At the time the EEC had only six members, four of which were major wine producers; France, Germany, Italy and Luxembourg. The French initiated Community recognition of their principles which differentiated between "quality wines" and "table wines" in order to standardise the marketing of exported wine. Germany and Luxembourg in particular objected to any barriers to the development of their wine industry, which was geared towards the production of wines with a readily available outlet, nor did they wish to change the practice of chaptalisation (the enrichment of wine by adding sugar) which was foreign to many parts of France and forbidden in Italy. French production was highly regulated, where Italians were proud of the free commercialisation of their wines. Where plantation was strictly regulated in some states, it was practically uncontrolled in others.
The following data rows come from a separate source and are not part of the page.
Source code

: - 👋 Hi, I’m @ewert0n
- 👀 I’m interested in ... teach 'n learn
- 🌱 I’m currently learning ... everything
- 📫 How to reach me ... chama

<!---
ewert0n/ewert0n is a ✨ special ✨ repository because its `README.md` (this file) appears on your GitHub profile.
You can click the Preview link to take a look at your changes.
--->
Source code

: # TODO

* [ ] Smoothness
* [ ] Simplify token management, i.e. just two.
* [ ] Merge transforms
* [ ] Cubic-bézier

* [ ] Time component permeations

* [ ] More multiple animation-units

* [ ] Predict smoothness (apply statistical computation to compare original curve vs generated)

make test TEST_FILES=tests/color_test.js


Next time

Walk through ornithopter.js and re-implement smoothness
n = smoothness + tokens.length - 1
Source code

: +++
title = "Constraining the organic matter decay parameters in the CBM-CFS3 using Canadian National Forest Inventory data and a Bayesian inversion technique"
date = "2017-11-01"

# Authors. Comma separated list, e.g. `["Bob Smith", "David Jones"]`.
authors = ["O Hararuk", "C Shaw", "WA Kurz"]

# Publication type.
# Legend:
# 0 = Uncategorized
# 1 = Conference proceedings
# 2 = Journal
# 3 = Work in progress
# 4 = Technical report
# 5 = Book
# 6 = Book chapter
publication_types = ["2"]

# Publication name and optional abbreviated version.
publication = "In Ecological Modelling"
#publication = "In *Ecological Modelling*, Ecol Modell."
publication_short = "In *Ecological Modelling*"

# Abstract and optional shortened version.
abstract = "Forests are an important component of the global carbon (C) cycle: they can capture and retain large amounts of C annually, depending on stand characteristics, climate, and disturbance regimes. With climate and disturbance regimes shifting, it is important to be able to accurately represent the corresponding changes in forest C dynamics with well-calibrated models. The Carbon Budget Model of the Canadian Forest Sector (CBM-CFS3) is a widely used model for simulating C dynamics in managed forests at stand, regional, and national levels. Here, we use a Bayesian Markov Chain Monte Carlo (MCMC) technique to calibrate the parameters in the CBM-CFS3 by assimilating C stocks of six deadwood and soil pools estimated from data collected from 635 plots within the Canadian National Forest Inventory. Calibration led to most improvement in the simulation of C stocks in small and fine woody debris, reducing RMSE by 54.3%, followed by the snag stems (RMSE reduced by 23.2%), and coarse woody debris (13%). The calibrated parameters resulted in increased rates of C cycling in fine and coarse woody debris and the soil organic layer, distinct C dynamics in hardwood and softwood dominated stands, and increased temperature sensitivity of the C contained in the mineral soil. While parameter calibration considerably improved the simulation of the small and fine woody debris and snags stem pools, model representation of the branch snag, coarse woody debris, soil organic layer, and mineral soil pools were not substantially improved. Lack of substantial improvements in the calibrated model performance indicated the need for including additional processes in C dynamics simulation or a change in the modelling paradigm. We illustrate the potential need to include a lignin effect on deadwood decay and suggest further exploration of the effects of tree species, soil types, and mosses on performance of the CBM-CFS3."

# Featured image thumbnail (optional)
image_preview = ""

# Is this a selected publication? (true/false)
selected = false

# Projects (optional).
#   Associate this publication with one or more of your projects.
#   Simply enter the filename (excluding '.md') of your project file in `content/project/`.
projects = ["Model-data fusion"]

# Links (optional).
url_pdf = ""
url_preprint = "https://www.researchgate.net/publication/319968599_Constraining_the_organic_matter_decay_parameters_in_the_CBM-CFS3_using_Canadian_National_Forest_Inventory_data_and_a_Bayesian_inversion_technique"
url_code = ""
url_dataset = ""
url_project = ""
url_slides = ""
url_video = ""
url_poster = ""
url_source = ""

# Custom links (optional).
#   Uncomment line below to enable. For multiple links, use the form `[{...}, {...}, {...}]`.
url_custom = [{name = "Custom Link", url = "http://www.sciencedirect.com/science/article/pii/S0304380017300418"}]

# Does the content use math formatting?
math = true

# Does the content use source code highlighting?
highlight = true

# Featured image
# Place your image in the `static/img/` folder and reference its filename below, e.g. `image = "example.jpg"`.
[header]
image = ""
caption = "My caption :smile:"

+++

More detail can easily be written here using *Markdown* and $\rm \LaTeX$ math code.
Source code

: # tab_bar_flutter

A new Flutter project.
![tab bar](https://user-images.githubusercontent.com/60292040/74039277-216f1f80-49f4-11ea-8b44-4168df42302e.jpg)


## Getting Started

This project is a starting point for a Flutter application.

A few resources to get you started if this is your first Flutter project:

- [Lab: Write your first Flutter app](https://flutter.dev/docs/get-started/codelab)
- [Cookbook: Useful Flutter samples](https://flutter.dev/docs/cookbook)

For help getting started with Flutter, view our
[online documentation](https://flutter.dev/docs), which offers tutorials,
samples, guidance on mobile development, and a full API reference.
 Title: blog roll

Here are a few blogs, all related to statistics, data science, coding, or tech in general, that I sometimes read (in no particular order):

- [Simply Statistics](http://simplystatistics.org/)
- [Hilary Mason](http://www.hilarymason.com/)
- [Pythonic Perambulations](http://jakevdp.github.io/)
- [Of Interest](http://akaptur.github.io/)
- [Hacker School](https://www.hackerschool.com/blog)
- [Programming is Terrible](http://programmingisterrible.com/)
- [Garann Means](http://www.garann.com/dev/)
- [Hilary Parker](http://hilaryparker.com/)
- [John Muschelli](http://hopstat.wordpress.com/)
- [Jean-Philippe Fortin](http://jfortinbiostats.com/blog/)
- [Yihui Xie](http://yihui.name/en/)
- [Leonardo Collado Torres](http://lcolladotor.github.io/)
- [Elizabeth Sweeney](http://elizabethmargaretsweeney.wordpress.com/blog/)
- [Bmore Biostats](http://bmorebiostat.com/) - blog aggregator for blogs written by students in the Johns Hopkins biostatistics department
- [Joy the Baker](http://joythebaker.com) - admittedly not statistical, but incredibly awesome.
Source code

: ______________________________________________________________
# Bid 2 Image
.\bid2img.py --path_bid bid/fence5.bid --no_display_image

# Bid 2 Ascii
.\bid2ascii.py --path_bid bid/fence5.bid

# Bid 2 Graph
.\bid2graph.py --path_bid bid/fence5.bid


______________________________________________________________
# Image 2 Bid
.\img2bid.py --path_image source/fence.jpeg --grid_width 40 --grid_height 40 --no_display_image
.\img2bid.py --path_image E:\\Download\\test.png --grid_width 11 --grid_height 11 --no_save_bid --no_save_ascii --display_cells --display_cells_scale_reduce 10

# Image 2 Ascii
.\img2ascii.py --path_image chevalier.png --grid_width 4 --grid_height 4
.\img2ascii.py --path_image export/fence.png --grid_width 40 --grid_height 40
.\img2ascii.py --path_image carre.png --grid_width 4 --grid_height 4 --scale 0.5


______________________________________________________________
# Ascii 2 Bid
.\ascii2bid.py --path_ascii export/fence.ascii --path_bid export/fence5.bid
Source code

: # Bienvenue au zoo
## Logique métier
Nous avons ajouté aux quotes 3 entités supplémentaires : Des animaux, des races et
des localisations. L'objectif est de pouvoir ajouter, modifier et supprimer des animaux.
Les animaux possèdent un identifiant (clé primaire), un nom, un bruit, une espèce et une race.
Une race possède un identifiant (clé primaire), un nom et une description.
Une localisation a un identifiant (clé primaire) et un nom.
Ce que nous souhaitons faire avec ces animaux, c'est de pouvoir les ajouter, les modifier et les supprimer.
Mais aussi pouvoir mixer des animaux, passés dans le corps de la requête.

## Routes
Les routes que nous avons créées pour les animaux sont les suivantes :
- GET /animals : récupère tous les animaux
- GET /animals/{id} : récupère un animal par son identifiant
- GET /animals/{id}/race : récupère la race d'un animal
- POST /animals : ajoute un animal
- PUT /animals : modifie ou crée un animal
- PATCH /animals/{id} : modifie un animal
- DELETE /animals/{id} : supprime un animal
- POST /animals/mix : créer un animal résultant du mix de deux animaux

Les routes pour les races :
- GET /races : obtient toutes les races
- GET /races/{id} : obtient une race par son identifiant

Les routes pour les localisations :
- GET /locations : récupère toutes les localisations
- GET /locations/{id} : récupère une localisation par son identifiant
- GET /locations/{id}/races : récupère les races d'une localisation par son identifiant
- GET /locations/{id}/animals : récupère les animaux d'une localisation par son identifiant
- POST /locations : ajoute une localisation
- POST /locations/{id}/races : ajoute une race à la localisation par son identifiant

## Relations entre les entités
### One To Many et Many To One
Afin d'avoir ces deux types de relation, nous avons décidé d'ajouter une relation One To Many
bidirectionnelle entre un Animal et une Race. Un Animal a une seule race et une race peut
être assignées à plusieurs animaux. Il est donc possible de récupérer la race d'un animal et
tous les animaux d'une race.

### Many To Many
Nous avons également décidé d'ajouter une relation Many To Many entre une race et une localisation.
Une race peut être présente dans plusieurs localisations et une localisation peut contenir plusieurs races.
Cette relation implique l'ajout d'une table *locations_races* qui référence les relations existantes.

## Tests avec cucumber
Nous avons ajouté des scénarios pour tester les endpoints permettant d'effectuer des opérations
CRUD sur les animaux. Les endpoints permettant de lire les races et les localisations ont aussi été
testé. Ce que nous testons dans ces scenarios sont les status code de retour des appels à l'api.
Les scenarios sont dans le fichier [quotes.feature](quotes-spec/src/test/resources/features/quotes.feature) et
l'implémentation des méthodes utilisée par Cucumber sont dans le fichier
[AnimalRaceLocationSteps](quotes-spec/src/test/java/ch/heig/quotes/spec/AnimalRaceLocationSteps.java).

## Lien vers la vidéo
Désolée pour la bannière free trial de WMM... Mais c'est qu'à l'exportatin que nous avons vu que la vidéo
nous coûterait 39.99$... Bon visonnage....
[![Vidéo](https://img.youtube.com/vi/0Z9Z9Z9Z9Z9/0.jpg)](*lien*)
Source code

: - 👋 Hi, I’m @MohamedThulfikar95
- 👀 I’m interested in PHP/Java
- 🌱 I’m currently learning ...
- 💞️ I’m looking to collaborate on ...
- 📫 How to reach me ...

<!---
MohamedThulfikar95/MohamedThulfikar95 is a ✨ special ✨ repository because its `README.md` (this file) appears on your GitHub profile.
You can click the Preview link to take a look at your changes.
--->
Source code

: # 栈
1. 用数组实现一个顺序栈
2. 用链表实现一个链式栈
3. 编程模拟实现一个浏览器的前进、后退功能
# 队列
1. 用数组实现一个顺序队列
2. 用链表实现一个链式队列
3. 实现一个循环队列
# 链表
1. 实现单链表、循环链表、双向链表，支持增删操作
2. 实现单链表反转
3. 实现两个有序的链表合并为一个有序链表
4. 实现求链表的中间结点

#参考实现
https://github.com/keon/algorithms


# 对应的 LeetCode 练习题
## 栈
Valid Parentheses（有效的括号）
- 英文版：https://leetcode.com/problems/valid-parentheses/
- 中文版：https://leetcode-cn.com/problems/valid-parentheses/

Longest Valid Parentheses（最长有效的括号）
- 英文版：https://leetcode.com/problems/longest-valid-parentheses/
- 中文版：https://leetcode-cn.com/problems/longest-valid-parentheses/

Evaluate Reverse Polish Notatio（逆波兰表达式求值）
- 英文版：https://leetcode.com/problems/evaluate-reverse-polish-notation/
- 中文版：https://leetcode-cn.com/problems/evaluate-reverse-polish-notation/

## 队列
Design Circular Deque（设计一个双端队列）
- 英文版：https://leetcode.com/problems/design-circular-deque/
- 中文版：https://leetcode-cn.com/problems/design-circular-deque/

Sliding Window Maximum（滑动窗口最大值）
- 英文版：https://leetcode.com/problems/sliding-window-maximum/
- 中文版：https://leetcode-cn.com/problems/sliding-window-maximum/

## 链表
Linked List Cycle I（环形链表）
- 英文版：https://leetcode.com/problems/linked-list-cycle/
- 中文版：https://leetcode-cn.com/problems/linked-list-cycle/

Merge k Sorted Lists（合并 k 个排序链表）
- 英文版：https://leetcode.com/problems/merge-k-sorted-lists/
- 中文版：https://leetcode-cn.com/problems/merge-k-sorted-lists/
The QWpsr classification surmounted these problems, dictating specific treatment for ‘quality wines’, excluding them from classic market management mechanisms such as distillation and storage, while requiring stricter discipline for production and control. Early agreements respected the broad outlines of French national legislation and were also acceptable to Italy. Whereas many guiding principles (including the maintenance of traditional practices and distinguishing between categories of wines) continue to apply without any fundamental changes, many, like freedom of plantation and non-application of intervention measures to quality wines, have gradually been amended. At one point, new plantings were banned to prevent over-production, while the same problem (the infamous "wine lakes" of the last few decades) has led to widespread distillation of quality wines being permitted in years of surplus production, known as "crisis distillation". Today, with domestic demand falling and a boom in sales of New World wine, European growers are seeing increasing amounts of quality wines destined to become ethanol and other biofuels.